◆ Entries supplied
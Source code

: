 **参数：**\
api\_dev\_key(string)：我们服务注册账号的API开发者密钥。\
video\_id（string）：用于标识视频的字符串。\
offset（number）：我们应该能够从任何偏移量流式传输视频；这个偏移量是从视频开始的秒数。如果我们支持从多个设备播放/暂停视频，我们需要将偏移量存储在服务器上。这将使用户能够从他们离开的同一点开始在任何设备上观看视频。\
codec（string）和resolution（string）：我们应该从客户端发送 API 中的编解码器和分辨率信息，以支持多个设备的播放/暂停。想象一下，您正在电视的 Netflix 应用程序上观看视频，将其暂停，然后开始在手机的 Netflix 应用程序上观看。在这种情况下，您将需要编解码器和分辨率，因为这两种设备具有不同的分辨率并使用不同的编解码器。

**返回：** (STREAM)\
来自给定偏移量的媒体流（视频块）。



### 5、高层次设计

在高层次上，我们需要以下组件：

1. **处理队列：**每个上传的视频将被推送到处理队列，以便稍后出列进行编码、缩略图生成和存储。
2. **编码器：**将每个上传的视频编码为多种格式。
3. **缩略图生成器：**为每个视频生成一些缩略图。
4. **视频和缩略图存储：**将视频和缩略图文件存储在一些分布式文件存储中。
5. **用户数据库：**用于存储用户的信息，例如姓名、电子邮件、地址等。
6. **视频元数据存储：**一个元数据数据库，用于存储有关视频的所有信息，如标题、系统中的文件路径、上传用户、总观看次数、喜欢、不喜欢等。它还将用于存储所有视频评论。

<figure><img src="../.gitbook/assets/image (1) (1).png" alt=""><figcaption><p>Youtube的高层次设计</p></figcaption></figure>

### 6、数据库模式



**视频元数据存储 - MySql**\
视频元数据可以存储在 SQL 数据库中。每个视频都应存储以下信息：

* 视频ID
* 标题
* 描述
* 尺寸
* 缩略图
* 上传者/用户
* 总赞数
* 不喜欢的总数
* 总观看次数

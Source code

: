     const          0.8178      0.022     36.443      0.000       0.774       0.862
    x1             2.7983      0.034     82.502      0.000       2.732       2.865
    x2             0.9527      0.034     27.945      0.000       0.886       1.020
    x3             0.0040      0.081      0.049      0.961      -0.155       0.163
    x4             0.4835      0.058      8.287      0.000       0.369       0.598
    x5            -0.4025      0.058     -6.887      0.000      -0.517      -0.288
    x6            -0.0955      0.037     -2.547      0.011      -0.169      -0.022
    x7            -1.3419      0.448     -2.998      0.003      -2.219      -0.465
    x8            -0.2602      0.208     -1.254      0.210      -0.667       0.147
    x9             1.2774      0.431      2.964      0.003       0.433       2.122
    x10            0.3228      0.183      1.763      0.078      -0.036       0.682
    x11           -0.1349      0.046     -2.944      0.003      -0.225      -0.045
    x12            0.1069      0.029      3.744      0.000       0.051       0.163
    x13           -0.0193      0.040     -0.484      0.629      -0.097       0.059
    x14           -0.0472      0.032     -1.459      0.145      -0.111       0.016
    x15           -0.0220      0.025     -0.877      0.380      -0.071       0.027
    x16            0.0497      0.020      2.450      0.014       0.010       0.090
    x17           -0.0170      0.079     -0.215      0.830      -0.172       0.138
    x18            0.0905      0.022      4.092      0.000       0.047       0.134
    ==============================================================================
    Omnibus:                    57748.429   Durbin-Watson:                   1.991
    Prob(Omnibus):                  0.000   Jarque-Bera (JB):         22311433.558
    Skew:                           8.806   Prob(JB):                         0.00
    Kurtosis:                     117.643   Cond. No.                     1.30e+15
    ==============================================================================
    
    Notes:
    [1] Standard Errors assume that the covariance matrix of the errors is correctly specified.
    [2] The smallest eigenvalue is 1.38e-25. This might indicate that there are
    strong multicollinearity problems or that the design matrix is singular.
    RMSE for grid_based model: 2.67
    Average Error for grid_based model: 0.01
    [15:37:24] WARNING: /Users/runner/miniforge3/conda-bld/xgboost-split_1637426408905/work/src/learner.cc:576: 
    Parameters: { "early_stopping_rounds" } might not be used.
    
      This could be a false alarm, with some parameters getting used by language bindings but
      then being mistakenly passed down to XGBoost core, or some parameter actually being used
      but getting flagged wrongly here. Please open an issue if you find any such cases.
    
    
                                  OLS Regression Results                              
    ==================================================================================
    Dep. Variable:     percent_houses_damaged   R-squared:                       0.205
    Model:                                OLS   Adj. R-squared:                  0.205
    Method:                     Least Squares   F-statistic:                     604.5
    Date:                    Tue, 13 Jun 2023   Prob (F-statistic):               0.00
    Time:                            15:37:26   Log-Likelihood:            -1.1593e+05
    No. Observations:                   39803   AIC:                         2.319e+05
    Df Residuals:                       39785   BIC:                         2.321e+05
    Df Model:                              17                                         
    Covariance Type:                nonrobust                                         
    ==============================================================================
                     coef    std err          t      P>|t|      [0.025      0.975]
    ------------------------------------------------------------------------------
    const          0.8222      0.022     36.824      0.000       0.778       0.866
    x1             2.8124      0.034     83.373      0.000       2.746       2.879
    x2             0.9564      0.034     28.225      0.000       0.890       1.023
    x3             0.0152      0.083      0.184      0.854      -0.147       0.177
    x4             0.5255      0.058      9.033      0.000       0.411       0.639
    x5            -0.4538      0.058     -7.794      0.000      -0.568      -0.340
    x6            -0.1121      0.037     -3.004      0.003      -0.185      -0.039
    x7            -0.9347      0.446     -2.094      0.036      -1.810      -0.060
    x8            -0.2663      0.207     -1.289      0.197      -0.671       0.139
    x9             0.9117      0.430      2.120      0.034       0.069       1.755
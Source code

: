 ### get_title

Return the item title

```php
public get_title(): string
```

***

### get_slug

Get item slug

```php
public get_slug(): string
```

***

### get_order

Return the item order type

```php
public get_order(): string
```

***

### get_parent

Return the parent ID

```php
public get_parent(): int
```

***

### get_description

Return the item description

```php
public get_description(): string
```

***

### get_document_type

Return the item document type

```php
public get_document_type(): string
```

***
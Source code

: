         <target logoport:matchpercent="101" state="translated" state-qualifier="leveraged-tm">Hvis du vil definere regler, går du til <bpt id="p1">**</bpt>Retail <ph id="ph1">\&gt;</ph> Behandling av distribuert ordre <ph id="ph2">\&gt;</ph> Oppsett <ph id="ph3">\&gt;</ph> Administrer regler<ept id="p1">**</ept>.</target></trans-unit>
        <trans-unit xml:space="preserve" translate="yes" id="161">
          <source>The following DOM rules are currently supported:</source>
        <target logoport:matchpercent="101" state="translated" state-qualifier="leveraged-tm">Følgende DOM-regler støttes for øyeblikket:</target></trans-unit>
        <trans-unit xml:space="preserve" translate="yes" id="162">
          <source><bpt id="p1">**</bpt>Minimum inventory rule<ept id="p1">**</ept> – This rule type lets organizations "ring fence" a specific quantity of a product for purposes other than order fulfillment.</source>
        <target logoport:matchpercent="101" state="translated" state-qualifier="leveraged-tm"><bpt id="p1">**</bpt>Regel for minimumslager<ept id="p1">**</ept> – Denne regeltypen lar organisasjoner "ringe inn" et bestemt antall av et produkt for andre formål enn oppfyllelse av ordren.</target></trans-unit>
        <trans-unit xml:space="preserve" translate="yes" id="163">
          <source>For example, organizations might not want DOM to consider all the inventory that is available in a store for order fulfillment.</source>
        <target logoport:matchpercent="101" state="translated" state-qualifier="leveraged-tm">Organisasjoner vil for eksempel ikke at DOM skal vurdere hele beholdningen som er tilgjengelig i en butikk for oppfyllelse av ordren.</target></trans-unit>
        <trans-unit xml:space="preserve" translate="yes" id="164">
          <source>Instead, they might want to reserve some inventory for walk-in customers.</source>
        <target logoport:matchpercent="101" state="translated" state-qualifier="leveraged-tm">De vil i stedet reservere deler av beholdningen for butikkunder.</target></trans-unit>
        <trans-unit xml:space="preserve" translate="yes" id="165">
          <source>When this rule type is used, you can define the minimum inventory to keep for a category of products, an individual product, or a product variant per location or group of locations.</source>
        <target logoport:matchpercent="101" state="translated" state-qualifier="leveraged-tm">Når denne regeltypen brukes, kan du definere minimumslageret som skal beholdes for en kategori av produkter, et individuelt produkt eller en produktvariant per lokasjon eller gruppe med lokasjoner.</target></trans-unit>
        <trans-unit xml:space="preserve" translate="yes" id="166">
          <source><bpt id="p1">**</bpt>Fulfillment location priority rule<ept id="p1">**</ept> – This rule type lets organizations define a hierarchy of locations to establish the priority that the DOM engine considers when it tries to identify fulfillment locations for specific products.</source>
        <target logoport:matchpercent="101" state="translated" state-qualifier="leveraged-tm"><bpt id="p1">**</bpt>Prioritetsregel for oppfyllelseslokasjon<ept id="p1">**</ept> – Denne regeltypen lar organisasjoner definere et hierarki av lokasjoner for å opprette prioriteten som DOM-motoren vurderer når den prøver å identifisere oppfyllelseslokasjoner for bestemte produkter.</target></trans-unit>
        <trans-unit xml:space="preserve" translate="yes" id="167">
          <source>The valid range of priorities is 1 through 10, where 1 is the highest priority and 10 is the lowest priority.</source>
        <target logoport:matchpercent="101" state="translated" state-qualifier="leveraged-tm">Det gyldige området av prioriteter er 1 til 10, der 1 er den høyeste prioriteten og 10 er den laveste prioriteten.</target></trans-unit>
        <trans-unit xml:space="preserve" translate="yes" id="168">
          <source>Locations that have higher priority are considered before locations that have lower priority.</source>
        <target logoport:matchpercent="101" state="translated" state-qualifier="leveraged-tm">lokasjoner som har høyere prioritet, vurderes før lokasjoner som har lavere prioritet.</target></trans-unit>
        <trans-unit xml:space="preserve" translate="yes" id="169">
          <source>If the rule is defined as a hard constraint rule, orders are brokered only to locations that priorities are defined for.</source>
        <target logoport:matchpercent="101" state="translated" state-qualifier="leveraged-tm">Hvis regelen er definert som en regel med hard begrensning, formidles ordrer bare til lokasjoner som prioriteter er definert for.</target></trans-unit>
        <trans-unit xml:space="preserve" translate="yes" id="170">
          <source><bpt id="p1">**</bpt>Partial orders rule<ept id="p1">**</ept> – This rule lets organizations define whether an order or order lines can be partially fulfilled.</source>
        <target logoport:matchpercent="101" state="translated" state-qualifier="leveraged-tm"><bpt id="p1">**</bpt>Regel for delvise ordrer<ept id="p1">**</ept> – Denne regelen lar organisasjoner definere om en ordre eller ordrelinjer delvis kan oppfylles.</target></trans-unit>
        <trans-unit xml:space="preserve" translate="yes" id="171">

◆ Task requirements
Find the string "regler" in the listing and return every line that holds it.

◆ Exercise response
:         <target logoport:matchpercent="101" state="translated" state-qualifier="leveraged-tm">Hvis du vil definere regler, går du til <bpt id="p1">**</bpt>Retail <ph id="ph1">\&gt;</ph> Behandling av distribuert ordre <ph id="ph2">\&gt;</ph> Oppsett <ph id="ph3">\&gt;</ph> Administrer regler<ept id="p1">**</ept>.</target></trans-unit>
        <target logoport:matchpercent="101" state="translated" state-qualifier="leveraged-tm">Følgende DOM-regler støttes for øyeblikket:</target></trans-unit>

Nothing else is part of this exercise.